Stein Klaus-Peter, Wanke Isabel, Schlamann Marc, Dammann Philipp, Moldovan Alexia-Sabine, Zhu Yuan, Sure Ulrich, Sandalcioglu I Erol
Department of Neurosurgery, University Hospital Essen, University Duisburg-Essen, Hufelandstrasse 55, 45122, Essen, Germany,
Neurosurg Rev. 2014 Oct;37(4):619-28. doi: 10.1007/s10143-014-0551-9. Epub 2014 May 9.
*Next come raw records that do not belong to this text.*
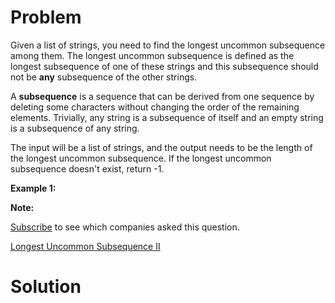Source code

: 
# Problem

Given a list of strings, you need to find the longest uncommon subsequence
among them. The longest uncommon subsequence is defined as the longest
subsequence of one of these strings and this subsequence should not be **any**
subsequence of the other strings.

A **subsequence** is a sequence that can be derived from one sequence by
deleting some characters without changing the order of the remaining elements.
Trivially, any string is a subsequence of itself and an empty string is a
subsequence of any string.

The input will be a list of strings, and the output needs to be the length of
the longest uncommon subsequence. If the longest uncommon subsequence doesn't
exist, return -1.

**Example 1:**  

**Note:**

[Subscribe](/subscribe/) to see which companies asked this question.



[Longest Uncommon Subsequence II](https://leetcode.com/problems/longest-uncommon-subsequence-ii)

# Solution



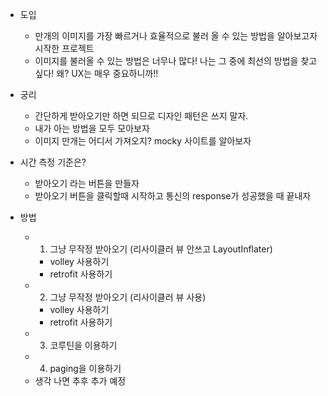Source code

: - 도입
  - 만개의 이미지를 가장 빠르거나 효율적으로 불러 올 수 있는 방법을 알아보고자 시작한 프로젝트
  - 이미지를 불러올 수 있는 방법은 너무나 많다! 나는 그 중에 최선의 방법을 찾고 싶다! 왜? UX는 매우 중요하니까!!
  
- 궁리
  - 간단하게 받아오기만 하면 되므로 디자인 패턴은 쓰지 말자.
  - 내가 아는 방법을 모두 모아보자
  - 이미지 만개는 어디서 가져오지? mocky 사이트를 알아보자
  
- 시간 측정 기준은?
  - 받아오기 라는 버튼을 만들자
  - 받아오기 버튼을 클릭할때 시작하고 통신의 response가 성공했을 때 끝내자
  
- 방법
  - 1. 그냥 무작정 받아오기 (리사이클러 뷰 안쓰고 LayoutInflater)
    - volley 사용하기
    - retrofit 사용하기
  - 2. 그냥 무작정 받아오기 (리사이클러 뷰 사용)
    - volley 사용하기
    - retrofit 사용하기
  - 3. 코루틴을 이용하기
  - 4. paging을 이용하기
  - 생각 나면 추후 추가 예정
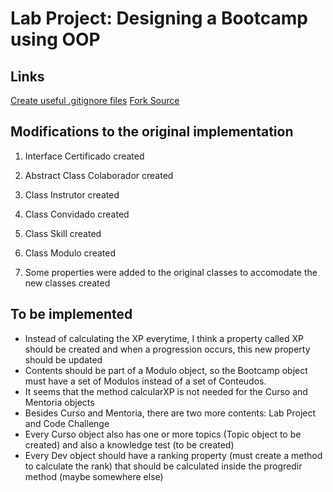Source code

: # Lab Project: Designing a Bootcamp using OOP

## Links

[Create useful .gitignore files](https://www.toptal.com/developers/gitignore/)
[Fork Source](https://github.com/cami-la/desafio-poo-dio/)

## Modifications to the original implementation

1. Interface Certificado created

2. Abstract Class Colaborador created

3. Class Instrutor created

4. Class Convidado created

5. Class Skill created

6. Class Modulo created

7. Some properties were added to the original classes to accomodate the new classes created

## To be implemented

* Instead of calculating the XP everytime, I think a property called XP should be created and when a progression occurs, this new property should be updated
* Contents should be part of a Modulo object, so the Bootcamp object must have a set of Modulos instead of a set of Conteudos.
* It seems that the method calcularXP is not needed for the Curso and Mentoria objects
* Besides Curso and Mentoria, there are two more contents: Lab Project and Code Challenge
* Every Curso object also has one or more topics (Topic object to be created) and also a knowledge test (to be created)
* Every Dev object should have a ranking property (must create a method to calculate the rank) that  should be calculated inside the progredir method (maybe somewhere else)
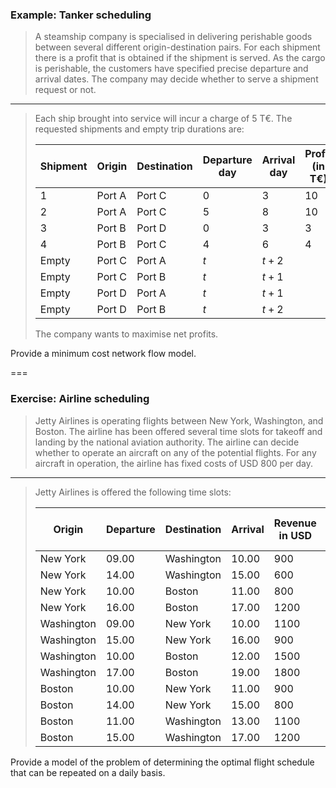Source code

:### Example: Tanker scheduling ###



> A steamship company is specialised in delivering perishable goods between several different origin-destination pairs. For each shipment there is a profit that is obtained if the shipment is served. As the cargo is perishable, the customers have specified precise departure and arrival dates. The company may decide whether to serve a shipment request or not.

---

>Each ship brought into service will incur a charge of 5 T€. The requested shipments and empty trip durations are:
>
>| Shipment | Origin | Destination | Departure day | Arrival day | Profit (in T€)|
>|----------|--------|-------------|---------------|-------------|--------|
>| 1 | Port A | Port C | 0 | 3 | 10 |
>| 2 | Port A | Port C | 5 | 8 | 10 |
>| 3 | Port B | Port D | 0 | 3 | 3 |
>| 4 | Port B | Port C | 4 | 6 | 4 |
>| Empty | Port C | Port A | $t$ | $t+2$ | |
>| Empty | Port C | Port B | $t$ | $t+1$ | |
>| Empty | Port D | Port A | $t$ | $t+1$ | |
>| Empty | Port D | Port B | $t$ | $t+2$ | |
>
> The company wants to  maximise net profits.
<!-- .element style="font-size:70%" -->

Provide a minimum cost network flow model.

===

### Exercise: Airline scheduling ###

> Jetty Airlines is operating flights between New York, Washington, and Boston.
The airline has been offered several time slots for takeoff and landing by the national aviation authority.
The airline can decide whether to operate an aircraft on any of the potential flights. For any aircraft in operation, the airline has fixed costs of USD 800 per day.

---

>Jetty Airlines is offered the following time slots:
>
>| Origin    | Departure  | Destination   | Arrival | Revenue in USD | Costs in USD |
>|-----------|------------|---------------|---------|----------|-------|
>| New York    | 09.00 | Washington  | 10.00  |    900   |   400 |
>| New York    | 14.00 | Washington  | 15.00  |    600   |   350 |
>| New York    | 10.00 | Boston      | 11.00  |    800   |   400 |
>| New York    | 16.00 | Boston      | 17.00  |   1200   |   450 |
>| Washington  | 09.00 | New York    | 10.00  |   1100   |   400 |
>| Washington  | 15.00 | New York    | 16.00  |    900   |   350 |
>| Washington  | 10.00 | Boston      | 12.00  |   1500   |   700 |
>| Washington  | 17.00 | Boston      | 19.00  |   1800   |   900 |
>| Boston      | 10.00 | New York    | 11.00  |    900   |   500 |
>| Boston      | 14.00 | New York    | 15.00  |    800   |   450 |
>| Boston      | 11.00 | Washington  | 13.00  |   1100   |   600 |
>| Boston      | 15.00 | Washington  | 17.00  |   1200   |   650 |
<!-- .element style="font-size:70%" -->

Provide a model of the problem of determining the optimal flight schedule that can be repeated on a daily basis.

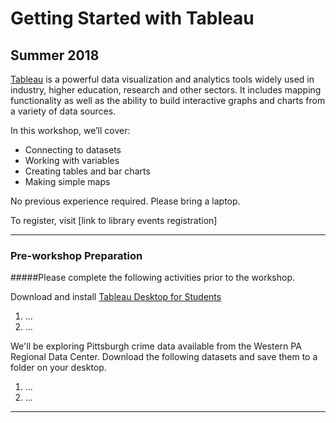 # Getting Started with Tableau
## Summer 2018

[Tableau](https://www.tableau.com/) is a powerful data visualization and analytics tools widely used in industry, higher education, research and other sectors. It includes mapping functionality as well as the ability to build interactive graphs and charts from a variety of data sources.

In this workshop, we’ll cover:

* Connecting to datasets
* Working with variables
* Creating tables and bar charts
* Making simple maps

No previous experience required. Please bring a laptop.

To register, visit [link to library events registration]

---

### Pre-workshop Preparation

#####Please complete the following activities prior to the workshop.

Download and install [Tableau Desktop for Students](https://www.tableau.com/academic/students)

1. ...
2. ...

We'll be exploring Pittsburgh crime data available from the Western PA Regional Data Center. Download the following datasets and save them to a folder on your desktop.

1. ...
2. ...
---
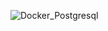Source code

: ![Docker_Postgresql](https://github.com/esaukova/Docker_PostgreSQL/assets/81514189/4b3f61ad-ae46-43d0-aadd-d133ce0332c2)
The present study aimed to determine the clinical presentation, the multimodal interdisciplinary treatment strategies and outcome of posterior fossa arterio-venous malformations (AVMs) in our neurovascular centre. Fifty-three patients with a posterior fossa AVM were seen between 1998 and 2012 and analysed retrospectively. Patients were either managed conservatively or treated with endovascular, microsurgical or radiosurgical procedures or in combination. Thirty-nine patients (74 %) presented with intracranial haemorrhage and 14 patients (26 %) with unspecific symptoms. In 22 cases with haemorrhage (56 %), an intracerebellar haematoma was found, whereas 17 patients (44 %) suffered from subarachnoid haemorrhage. AVMs were located in the cerebellum in 44 patients (83 %), in the brainstem in four patients (7.5 %) and the cerebello-pontine angle in another four individuals (7.5 %). Forty-two patients (79 %) were treated either by emboliziation (n = 12, 29 %), surgical resection (n = 16, 38 %), surgical resection with preoperative embolization (n = 12, 29 %) or radiotherapy alone (n = 2, 4 %). A total of eleven patients did not receive any treatment (21 %). Both, morbidity and mortality related to treatment were 12 %, whereas overall morbidity and mortality was 26 and 15 %, respectively. Complete AVM elimination was achieved in 81 % of the treated lesions. A multimodal treatment sequence nowadays represents the gold standard for posterior fossa AVMs. Patients are at high risk for morbidity and mortality, due to the impact of haemorrhage and treatment. Therefore, treatment has to be thoroughly indicated, especially for those patients without bleeding. The initial neurological condition seems to be crucial in terms of clinical outcome.
本研究旨在确定我们神经血管中心后颅窝动静脉畸形(AVM)的临床表现、多模式跨学科治疗策略及治疗结果。1998年至2012年间共诊治53例后颅窝AVM患者,并进行回顾性分析。患者接受保守治疗或采用血管内、显微外科或放射外科手术治疗,或联合治疗。39例患者(74%)表现为颅内出血,14例患者(26%)表现为非特异性症状。22例出血患者(56%)发现小脑内血肿,17例患者(44%)发生蛛网膜下腔出血。44例患者(83%)的AVM位于小脑,4例患者(7.5%)位于脑干,另外4例患者(7.5%)位于小脑脑桥角。42例患者(79%)接受了栓塞治疗(n = 12,29%)、手术切除(n = 16,38%)、术前栓塞联合手术切除(n = 12,29%)或单纯放疗(n = 2,4%)。共有11例患者未接受任何治疗(21%)。与治疗相关的发病率和死亡率均为12%,而总体发病率和死亡率分别为26%和15%。81%的治疗病变实现了AVM完全消除。如今,多模式治疗方案是后颅窝AVM的金标准。由于出血和治疗的影响,患者有较高的发病和死亡风险。因此,必须充分权衡治疗指征,尤其是对于那些未出血的患者。初始神经状况似乎对临床结果至关重要。